Segment Start: Information provided

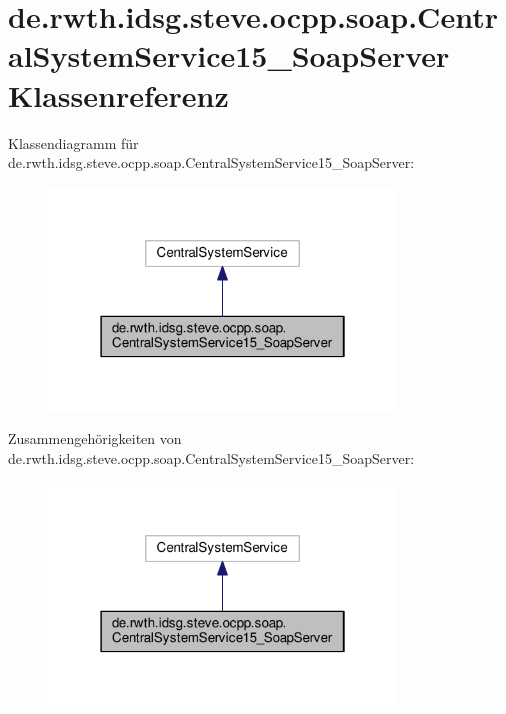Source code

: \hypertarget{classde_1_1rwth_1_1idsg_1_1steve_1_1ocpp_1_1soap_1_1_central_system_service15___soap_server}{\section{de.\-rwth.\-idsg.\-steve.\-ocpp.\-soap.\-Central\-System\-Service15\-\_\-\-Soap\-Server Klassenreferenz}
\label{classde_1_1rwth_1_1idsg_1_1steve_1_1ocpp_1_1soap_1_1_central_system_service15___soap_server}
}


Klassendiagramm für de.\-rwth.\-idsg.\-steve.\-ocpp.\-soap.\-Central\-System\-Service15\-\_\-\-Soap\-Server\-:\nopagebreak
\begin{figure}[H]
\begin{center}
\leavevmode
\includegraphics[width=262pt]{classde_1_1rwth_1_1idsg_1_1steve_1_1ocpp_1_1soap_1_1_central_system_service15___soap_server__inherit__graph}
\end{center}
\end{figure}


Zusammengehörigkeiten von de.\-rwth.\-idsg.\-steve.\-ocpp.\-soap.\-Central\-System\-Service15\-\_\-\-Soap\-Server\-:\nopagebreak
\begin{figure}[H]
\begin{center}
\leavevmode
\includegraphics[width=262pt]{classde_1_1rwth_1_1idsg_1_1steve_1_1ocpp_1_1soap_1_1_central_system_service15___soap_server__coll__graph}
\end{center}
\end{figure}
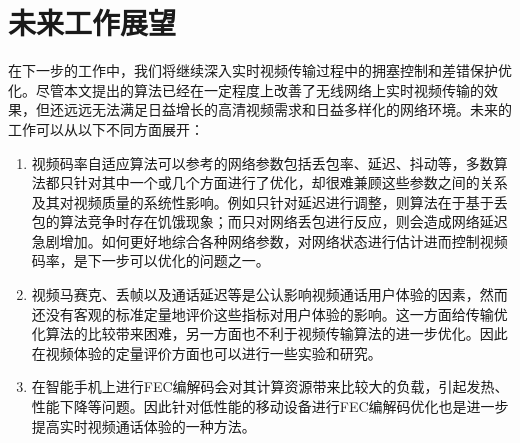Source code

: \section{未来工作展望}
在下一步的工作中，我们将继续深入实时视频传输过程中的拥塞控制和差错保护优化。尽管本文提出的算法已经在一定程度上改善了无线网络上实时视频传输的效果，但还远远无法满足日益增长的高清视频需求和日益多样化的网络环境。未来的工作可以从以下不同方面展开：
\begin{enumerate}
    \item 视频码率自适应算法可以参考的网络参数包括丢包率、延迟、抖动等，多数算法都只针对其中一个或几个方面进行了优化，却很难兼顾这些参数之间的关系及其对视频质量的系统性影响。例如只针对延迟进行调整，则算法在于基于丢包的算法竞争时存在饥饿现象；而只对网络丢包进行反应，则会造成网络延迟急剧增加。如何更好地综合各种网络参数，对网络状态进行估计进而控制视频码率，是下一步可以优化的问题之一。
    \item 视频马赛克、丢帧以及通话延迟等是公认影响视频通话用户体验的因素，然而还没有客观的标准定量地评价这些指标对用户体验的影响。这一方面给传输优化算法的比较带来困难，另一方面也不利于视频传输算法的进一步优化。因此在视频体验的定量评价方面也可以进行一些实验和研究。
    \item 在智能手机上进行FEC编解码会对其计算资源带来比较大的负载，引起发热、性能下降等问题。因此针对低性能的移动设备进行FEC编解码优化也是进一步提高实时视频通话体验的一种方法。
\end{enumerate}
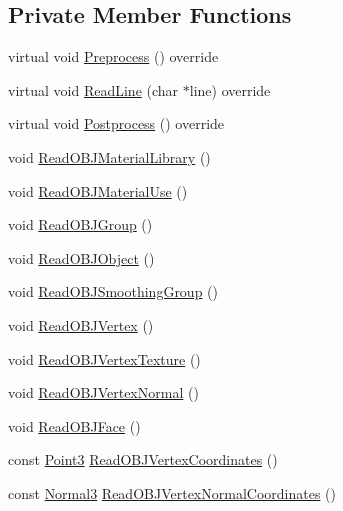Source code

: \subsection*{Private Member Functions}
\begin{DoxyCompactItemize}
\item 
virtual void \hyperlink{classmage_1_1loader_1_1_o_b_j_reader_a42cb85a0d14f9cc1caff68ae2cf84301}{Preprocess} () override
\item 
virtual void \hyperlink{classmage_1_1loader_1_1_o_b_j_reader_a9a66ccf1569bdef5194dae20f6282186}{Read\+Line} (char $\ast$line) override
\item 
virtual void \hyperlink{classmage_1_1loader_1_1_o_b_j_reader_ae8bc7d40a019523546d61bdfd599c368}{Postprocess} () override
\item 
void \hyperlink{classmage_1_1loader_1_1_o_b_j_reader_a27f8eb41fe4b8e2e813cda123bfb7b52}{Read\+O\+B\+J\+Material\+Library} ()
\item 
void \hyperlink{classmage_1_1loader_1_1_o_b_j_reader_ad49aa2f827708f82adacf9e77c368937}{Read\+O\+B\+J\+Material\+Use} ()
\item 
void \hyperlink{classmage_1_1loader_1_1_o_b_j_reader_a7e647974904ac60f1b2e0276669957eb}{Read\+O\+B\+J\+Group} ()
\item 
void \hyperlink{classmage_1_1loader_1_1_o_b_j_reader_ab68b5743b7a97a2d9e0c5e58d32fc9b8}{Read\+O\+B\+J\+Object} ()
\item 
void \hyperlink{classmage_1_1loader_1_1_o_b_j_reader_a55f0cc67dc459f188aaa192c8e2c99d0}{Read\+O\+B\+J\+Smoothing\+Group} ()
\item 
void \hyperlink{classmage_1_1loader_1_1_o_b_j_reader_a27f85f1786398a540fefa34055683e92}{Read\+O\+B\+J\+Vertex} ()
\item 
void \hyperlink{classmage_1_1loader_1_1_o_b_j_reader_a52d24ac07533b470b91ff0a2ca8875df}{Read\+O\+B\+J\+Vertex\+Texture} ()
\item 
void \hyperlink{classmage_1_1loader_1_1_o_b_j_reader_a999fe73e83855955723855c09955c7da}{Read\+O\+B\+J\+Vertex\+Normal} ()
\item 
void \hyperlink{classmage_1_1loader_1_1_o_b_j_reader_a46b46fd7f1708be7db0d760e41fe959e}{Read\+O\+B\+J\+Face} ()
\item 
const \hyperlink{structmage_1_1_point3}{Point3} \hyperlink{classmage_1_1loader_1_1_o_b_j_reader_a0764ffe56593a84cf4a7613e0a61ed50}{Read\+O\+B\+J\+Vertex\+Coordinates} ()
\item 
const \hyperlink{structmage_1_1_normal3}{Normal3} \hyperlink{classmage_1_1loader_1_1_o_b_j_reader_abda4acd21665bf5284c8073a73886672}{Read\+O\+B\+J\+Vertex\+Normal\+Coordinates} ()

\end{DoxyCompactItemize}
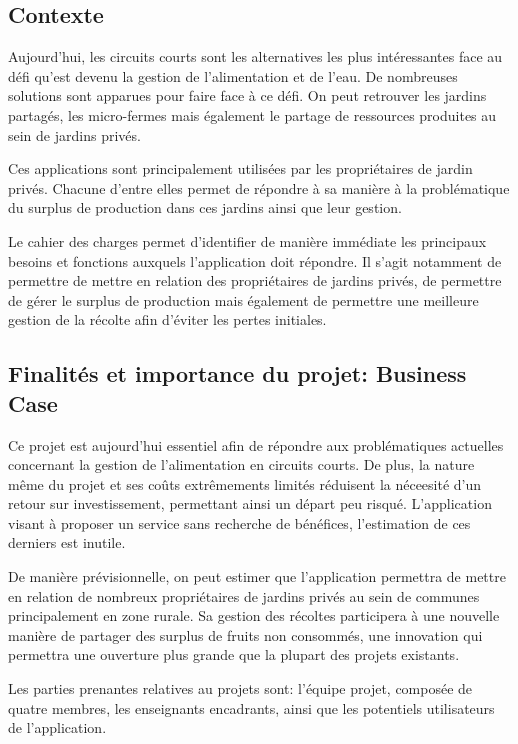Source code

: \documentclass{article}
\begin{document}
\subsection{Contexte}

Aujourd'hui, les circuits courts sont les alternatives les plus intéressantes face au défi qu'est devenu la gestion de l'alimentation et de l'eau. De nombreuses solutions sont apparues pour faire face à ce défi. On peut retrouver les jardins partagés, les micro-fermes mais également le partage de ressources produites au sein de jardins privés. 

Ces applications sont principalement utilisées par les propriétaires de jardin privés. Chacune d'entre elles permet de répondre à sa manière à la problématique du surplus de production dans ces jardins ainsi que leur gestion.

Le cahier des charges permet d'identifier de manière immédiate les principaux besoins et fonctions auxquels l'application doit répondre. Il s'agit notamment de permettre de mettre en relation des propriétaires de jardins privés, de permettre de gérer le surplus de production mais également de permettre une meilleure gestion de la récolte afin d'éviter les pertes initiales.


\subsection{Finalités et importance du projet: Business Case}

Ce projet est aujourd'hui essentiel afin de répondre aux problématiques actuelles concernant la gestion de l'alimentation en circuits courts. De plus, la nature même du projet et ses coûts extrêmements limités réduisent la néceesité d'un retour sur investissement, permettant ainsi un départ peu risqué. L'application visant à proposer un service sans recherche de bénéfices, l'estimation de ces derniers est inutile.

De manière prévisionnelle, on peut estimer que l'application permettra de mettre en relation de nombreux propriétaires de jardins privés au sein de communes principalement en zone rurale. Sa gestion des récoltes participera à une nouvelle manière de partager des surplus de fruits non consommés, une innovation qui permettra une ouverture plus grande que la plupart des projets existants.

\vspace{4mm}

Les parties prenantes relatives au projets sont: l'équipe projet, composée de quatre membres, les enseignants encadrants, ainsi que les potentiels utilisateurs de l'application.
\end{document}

Segment End: Information provided
Segment Start: Information provided

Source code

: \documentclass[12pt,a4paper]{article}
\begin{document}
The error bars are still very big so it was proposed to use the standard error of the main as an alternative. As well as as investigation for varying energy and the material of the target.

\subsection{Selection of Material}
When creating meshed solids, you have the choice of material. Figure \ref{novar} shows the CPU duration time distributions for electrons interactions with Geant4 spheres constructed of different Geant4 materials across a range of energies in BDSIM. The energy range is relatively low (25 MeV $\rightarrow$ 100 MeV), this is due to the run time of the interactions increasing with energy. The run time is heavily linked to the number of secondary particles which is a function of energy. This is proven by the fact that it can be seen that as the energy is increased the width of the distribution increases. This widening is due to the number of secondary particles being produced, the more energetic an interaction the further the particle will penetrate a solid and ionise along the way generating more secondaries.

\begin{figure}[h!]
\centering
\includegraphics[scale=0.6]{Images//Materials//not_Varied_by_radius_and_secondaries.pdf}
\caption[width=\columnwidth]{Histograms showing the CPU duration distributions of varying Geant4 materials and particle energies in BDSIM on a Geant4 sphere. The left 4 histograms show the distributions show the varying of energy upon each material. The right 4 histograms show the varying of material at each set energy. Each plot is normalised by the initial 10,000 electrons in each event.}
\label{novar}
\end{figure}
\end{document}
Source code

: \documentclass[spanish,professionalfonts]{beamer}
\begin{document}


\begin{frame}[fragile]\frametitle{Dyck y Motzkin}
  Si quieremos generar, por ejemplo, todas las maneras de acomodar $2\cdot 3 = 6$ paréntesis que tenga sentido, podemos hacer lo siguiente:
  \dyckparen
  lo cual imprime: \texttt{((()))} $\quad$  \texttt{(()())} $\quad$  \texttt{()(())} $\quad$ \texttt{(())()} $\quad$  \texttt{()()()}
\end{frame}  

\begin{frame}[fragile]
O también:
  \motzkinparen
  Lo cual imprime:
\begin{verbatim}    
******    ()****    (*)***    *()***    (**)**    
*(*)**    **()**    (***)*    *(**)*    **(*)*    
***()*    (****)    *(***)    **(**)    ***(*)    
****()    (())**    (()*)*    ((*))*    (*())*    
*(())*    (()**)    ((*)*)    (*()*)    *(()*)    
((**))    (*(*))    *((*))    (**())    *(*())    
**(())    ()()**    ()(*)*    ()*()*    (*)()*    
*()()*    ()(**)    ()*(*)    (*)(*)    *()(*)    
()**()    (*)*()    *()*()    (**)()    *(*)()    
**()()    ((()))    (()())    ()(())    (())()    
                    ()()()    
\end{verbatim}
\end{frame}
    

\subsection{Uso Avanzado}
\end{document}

Segment End: Information provided

▶ _What the task asks_: Search the data for "fragile". Copy each line that has it.

▶ _Solution_:
\begin{frame}[fragile]\frametitle{Dyck y Motzkin}
\begin{frame}[fragile]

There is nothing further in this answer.